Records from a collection
----------------

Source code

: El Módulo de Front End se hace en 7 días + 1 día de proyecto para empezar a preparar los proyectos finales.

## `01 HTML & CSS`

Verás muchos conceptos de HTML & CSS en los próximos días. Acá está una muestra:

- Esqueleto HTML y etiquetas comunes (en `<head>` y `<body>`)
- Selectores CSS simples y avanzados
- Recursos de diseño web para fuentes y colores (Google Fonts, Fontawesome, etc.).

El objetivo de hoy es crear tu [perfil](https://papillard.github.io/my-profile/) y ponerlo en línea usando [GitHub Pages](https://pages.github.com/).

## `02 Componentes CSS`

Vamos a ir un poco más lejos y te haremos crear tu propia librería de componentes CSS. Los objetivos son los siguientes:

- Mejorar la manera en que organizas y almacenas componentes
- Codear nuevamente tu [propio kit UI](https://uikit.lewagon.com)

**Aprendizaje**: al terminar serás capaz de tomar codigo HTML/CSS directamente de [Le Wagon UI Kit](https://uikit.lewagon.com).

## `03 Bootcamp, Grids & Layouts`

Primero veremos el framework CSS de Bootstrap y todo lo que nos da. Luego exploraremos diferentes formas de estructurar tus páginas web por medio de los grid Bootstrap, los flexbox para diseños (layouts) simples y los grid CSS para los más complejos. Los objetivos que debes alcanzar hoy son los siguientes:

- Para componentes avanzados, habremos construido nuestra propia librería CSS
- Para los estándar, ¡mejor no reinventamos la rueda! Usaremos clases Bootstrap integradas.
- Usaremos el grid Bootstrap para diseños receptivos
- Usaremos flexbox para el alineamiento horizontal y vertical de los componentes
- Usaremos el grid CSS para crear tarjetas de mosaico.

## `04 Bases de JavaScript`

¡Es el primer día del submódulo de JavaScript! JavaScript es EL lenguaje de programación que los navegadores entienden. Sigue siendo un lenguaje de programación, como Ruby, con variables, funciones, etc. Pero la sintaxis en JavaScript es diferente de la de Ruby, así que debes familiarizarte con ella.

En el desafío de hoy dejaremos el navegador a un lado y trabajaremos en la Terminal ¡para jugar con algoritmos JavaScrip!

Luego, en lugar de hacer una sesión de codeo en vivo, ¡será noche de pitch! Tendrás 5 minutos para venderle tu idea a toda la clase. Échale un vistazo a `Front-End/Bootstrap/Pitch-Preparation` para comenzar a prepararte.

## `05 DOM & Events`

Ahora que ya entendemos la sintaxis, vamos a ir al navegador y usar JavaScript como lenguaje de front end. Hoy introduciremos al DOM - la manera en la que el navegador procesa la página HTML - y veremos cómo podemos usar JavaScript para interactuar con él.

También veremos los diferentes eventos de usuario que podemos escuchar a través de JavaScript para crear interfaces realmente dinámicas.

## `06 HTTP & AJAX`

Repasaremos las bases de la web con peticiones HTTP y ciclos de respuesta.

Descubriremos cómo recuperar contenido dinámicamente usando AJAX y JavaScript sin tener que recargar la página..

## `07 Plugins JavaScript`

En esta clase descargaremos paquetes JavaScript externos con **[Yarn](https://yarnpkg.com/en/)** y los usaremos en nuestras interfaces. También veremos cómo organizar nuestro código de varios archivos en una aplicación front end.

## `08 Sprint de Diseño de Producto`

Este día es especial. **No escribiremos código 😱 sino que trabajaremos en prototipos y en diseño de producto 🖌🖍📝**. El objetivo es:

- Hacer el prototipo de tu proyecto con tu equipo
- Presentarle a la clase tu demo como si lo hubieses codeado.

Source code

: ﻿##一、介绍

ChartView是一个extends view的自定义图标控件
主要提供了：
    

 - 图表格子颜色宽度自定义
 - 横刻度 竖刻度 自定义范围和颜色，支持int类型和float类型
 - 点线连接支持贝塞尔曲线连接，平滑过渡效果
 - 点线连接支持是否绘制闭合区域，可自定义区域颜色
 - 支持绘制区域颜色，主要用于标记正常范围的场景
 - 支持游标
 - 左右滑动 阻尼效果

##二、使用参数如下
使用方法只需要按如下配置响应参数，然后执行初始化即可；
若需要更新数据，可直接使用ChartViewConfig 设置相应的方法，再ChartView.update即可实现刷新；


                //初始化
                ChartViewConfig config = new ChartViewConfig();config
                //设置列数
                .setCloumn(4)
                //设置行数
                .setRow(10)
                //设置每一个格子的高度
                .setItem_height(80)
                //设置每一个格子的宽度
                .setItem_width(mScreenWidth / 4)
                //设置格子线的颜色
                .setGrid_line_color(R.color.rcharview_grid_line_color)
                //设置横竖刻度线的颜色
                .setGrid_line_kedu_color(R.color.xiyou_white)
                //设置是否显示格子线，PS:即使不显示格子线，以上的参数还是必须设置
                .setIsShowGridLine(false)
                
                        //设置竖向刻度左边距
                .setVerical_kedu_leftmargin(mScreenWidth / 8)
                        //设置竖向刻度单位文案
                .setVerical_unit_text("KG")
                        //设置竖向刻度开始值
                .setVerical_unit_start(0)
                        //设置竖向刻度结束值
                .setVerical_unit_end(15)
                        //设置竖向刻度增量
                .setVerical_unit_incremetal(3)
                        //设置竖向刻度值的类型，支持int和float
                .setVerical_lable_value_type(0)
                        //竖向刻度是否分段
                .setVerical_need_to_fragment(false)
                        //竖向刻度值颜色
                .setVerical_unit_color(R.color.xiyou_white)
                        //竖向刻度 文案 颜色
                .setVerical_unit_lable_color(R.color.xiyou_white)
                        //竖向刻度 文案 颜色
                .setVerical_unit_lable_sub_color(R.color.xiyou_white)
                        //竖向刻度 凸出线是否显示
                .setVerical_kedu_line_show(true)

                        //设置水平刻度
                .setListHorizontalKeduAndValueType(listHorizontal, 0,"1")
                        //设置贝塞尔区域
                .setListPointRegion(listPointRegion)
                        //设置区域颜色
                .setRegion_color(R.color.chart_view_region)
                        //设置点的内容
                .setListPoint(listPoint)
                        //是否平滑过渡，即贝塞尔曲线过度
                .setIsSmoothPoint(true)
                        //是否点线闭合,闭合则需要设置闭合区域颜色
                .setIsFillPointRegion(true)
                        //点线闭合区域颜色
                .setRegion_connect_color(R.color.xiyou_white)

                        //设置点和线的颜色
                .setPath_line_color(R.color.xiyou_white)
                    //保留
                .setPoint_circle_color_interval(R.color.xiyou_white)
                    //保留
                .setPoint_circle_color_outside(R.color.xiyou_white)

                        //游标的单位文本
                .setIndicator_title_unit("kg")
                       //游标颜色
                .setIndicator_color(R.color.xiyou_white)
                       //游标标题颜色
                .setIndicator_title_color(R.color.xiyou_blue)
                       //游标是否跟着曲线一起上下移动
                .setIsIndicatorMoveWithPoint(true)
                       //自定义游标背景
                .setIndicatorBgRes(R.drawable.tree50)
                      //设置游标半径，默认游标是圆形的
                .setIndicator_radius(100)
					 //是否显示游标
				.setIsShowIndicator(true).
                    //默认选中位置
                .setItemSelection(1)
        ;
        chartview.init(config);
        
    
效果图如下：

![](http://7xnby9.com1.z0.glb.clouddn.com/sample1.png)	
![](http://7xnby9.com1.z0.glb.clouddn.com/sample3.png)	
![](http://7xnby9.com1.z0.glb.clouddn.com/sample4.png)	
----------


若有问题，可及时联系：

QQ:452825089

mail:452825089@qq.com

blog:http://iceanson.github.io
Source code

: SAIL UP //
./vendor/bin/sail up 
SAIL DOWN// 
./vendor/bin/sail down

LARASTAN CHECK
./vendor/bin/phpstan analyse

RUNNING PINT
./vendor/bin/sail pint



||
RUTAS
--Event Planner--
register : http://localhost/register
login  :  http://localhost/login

----------------

### Problem
Lines containing the word "proyecto" are to be located in the entries and copied.

### Output below
: El Módulo de Front End se hace en 7 días + 1 día de proyecto para empezar a preparar los proyectos finales.
- Hacer el prototipo de tu proyecto con tu equipo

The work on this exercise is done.